2011-11-18 Thread David Amian

David Amian dam...@emergya.com added the comment:

sorry, I didn't explain well.
I've a project, in the setup.py file, I've a function called update_prefix, 
that updates the 'path_project' variable with prefix arguments from setup.py
If you runs setup.py with --prefix=/usr, then the file in 
'projectname/projectnameconfig.py' is modified changing the 'path_project' 
variable from @PREFIX@+share/projectname to '/usr/share/projectname'.
If you runs setup.py without prefix arguments, the prefix is '/usr/local'.

Debuild which is the tool used to build debian package, in this case using 
CDBS, gives this output:
it first runs:
...
python setup.py build \
--build-base=/tmp/buildd/pdal2-0.3.1/./build
running build
running build_py
creating /tmp/buildd/pdal2-0.3.1/build
creating /tmp/buildd/pdal2-0.3.1/build/lib.linux-i686-2.7
creating /tmp/buildd/pdal2-0.3.1/build/lib.linux-i686-2.7/pdal
copying pdal/utils.py - /tmp/buildd/pdal2-0.3.1/./build/lib.linux-i686-2.7/pdal
copying pdal/pdalconfig.py - 
/tmp/buildd/pdal2-0.3.1/./build/lib.linux-i686-2.7/pdal
...
then it runs:
...
cd .  \
python setup.py install \
--root=/tmp/buildd/pdal2-0.3.1/debian/pdal2/ \
--install-purelib=/usr/lib/python2.7/site-packages/ \
--prefix=/usr --no-compile -O0 --install-layout=deb 
running install
running build
running build_py
running build_scripts

It doesn't copy pdal/pdalconfig.py becouse the file in 
/tmp/buildd/pdal2-0.3.1/./build/lib.linux-i686-2.7/pdal have the same st_mtime 
in seconds than pdal/pdalconfig.py, but if you see de st_mtime, both are 
different in millisec and the file is different.

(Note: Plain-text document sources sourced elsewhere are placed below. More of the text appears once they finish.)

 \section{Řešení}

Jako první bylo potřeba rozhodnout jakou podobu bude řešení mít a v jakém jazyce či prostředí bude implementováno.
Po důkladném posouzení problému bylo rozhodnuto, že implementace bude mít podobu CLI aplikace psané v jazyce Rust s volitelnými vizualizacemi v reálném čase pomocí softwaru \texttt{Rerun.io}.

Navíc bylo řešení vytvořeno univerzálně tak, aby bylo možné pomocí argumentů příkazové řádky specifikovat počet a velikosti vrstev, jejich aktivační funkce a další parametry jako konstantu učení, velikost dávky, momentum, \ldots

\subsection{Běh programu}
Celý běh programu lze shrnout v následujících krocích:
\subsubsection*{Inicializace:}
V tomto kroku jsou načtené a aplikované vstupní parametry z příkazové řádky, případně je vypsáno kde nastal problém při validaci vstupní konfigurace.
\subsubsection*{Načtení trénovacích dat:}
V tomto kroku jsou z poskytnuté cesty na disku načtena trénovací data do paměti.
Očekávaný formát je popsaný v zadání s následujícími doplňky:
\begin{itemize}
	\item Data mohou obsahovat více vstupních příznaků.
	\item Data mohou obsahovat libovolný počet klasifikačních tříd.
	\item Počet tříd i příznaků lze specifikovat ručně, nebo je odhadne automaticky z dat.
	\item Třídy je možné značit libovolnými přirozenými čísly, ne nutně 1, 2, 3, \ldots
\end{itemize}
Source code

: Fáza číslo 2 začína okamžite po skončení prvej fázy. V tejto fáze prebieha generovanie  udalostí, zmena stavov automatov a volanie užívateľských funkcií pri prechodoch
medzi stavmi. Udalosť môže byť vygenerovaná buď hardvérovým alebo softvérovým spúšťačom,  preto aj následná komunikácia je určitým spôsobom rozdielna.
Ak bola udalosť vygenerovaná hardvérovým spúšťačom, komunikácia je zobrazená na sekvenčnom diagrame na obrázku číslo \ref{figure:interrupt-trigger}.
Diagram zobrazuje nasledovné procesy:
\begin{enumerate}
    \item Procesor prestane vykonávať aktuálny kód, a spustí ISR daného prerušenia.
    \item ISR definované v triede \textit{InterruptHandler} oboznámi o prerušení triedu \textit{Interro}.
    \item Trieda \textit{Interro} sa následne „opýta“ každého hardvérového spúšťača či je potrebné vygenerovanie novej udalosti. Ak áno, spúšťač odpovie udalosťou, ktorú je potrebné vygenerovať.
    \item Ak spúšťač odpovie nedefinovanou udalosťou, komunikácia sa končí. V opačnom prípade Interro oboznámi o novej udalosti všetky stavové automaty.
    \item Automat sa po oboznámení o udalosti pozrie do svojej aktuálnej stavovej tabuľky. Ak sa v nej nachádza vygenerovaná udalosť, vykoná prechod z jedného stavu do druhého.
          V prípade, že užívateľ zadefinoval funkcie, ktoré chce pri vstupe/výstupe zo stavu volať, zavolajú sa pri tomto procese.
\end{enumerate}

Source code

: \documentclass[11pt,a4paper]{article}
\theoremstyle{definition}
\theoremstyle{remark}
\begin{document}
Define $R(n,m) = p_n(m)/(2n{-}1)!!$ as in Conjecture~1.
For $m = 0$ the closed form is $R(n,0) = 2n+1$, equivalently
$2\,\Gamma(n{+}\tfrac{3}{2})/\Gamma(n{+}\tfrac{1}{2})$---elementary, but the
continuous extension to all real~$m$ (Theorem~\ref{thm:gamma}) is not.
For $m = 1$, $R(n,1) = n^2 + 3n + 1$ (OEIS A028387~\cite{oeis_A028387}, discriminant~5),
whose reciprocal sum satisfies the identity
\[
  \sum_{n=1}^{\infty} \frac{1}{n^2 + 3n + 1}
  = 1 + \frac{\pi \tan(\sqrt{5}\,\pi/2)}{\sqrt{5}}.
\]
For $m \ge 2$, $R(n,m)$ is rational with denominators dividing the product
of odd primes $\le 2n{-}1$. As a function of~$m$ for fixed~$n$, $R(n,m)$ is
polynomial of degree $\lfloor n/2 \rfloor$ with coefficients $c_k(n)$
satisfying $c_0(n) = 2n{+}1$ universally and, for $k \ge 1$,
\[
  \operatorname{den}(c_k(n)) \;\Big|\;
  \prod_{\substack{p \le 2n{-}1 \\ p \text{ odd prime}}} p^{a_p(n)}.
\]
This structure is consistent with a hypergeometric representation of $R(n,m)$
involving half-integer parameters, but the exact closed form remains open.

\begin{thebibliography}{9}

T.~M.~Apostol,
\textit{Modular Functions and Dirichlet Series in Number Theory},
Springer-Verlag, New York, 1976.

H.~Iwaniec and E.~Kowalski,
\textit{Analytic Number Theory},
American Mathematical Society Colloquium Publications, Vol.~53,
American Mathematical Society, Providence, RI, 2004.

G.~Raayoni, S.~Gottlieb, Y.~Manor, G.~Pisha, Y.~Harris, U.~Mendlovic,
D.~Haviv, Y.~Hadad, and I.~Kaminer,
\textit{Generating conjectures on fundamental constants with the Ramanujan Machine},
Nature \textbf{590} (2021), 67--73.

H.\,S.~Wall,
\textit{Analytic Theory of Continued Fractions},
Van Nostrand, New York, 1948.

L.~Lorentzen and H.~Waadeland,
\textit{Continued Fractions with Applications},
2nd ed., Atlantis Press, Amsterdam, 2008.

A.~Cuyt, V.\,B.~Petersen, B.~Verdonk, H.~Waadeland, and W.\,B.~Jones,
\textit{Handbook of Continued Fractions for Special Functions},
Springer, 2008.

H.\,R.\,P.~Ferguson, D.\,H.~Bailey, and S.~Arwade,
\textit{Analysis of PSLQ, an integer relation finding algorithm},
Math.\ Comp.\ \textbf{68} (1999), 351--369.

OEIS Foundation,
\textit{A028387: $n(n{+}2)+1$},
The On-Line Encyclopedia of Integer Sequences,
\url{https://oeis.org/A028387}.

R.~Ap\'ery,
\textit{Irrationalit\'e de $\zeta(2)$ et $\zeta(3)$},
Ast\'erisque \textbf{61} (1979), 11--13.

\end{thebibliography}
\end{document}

 File: «pdal/pdalconfig.py»
Modify: 2011-11-16 11:55:52.665727826 +0100

File: «/tmp/buildd/pdal2-0.3.1/./build/lib.linux-i686-2.7/pdal/pdalconfig.py»
Modify: 2011-11-16 11:55:52.0 +0100

but if you print the st_mtime of both files within newer() function you can 
check the file's timestamp are the same when they are really not:
ST_MTIME-source-target-1321440952-1321440952

That is cause of the issue, that I explain in the early comment, I fixed it 
rounding to two decimals instead of rounding to integer.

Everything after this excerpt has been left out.